Total internal reflection (TIR) occurs at the boundary from an optically denser into an optically less dense medium; the boundary condition requires and evanescent wave to enter into the second medium. This wave is propagating only along (x) the boundary, and exponentially decaying normal (z) to it. Also, there's no net energy transport in z since the average of the Poynting vector vanishes. All the energy is therefore in the reflected wave. So far, so good.

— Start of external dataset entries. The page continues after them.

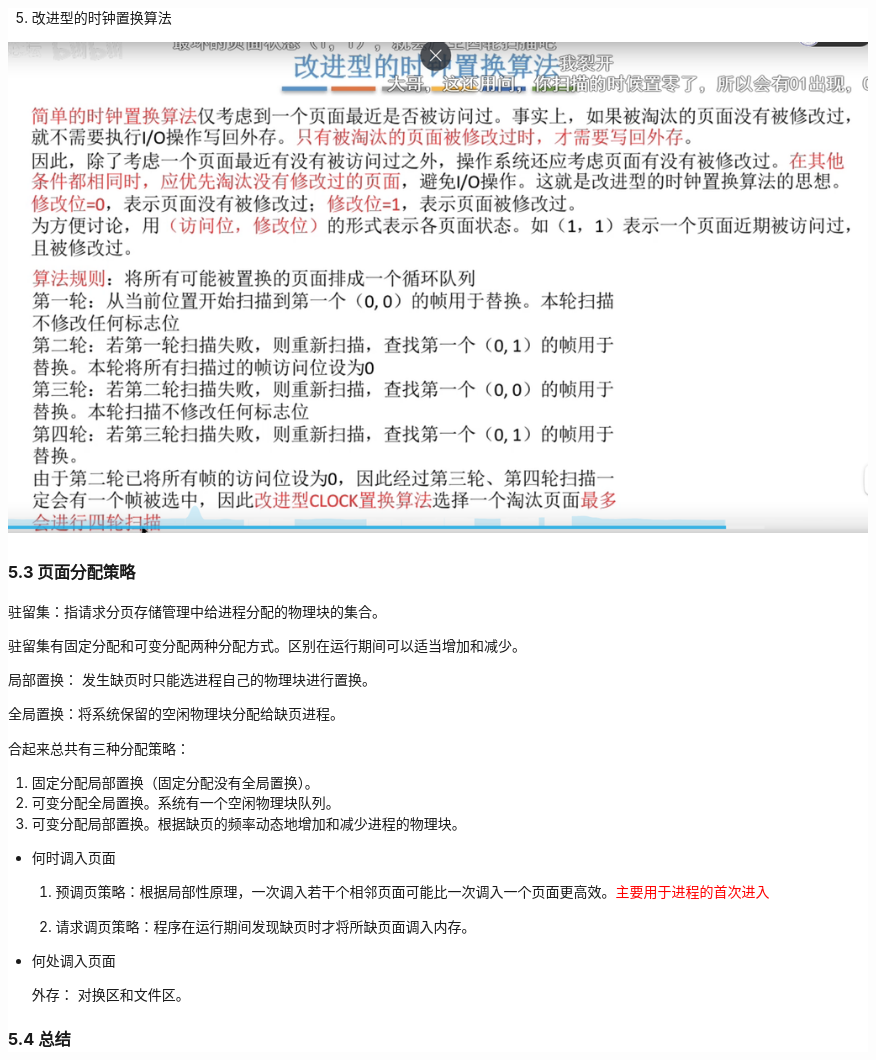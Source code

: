 5. 改进型的时钟置换算法

![](operate/改进型算法-1615794509251.PNG)

### 5.3 页面分配策略

驻留集：指请求分页存储管理中给进程分配的物理块的集合。

驻留集有固定分配和可变分配两种分配方式。区别在运行期间可以适当增加和减少。

局部置换： 发生缺页时只能选进程自己的物理块进行置换。

全局置换：将系统保留的空闲物理块分配给缺页进程。

合起来总共有三种分配策略：

1. 固定分配局部置换（固定分配没有全局置换）。
2. 可变分配全局置换。系统有一个空闲物理块队列。
3. 可变分配局部置换。根据缺页的频率动态地增加和减少进程的物理块。

* 何时调入页面

  1. 预调页策略：根据局部性原理，一次调入若干个相邻页面可能比一次调入一个页面更高效。<font color = "red">主要用于进程的首次进入</font>

  2. 请求调页策略：程序在运行期间发现缺页时才将所缺页面调入内存。

* 何处调入页面

  外存： 对换区和文件区。

### 5.4 总结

If I now bring a second interface, again with an optically dense medium, close to this first one, I can convert the evanescent wave into a propagating wave (frustrated TIR). The energy transported by this propagating wave depends critically on the distance between the two surfaces, i.e. on the amount of energy picked up from the exponentially decaying wave.
But: The evanescent wave did not transport any energy in z, only in x. Where is the energy now coming from? Even more: Energy conservation would require that, as I bring the second interface closer to the first, the energy in the reflected wave decreases at the same time as the energy in the transmitted wave increases. Yet, both processes happen at two different interfaces. How can the reflected wave possibly "know" that there will be a transmitted wave that it has to share its energy with? What am I missing?
I've read the answer to this question: Evanescent wave coupling and checked the referenced chapter in Born & Wolf, but I'm still not any smarter …
Best Answer
I found a nice list of other physics forums etc. in the meta thread here and finally found some pointers towards an answer on physicsforums.
Summary of the qualitative description found here:
Evanescent waves are non-propagating and decaying, as described by the $\mathrm{e}^{-kz}$ term (instead of $\mathrm{e}^{-ikz}$ for propagating waves). The decaying term is analogues to the decaying terms found in tunneling effects (hence frustrated TIR is also termed "optical tunneling" from time to time). There is an energy transfer, but it is non-radiative. The intensity of the reflected wave will be decreased as as the gap between the two interfaces is closed and more energy is contained in the propagating wave.
In a second thread, I found a link to this paper containing also a quantification of the transmission coefficients for the propagating wave. Assuming the gap is air ($n_2=1$) and the other two media are identical ($n_1=n_3=n$), they obtain:
$$\frac{1}{T} = 1 + \alpha \sinh ^2 \gamma$$ with $$\gamma = \frac{2\pi d}{\lambda}\sqrt{n^2\sin{\phi_1}-1}$$ (I'm omitting the values for $\alpha$ since they don't add to the understanding)
The authors note the similarity with quantum mechanical tunneling: $$\frac{1}{T} = 1 + \frac{V_0^2}{4E(V_0-E)}\sinh^2\gamma d$$ with $$\gamma = \sqrt{\frac{2m}{\hbar^2}(V_0-E)}$$
Obviously, these two equations can be converted into each other for appropriate values of $\gamma$ and $\alpha$ and frustrated TIR is just quantum tunneling observed for photons.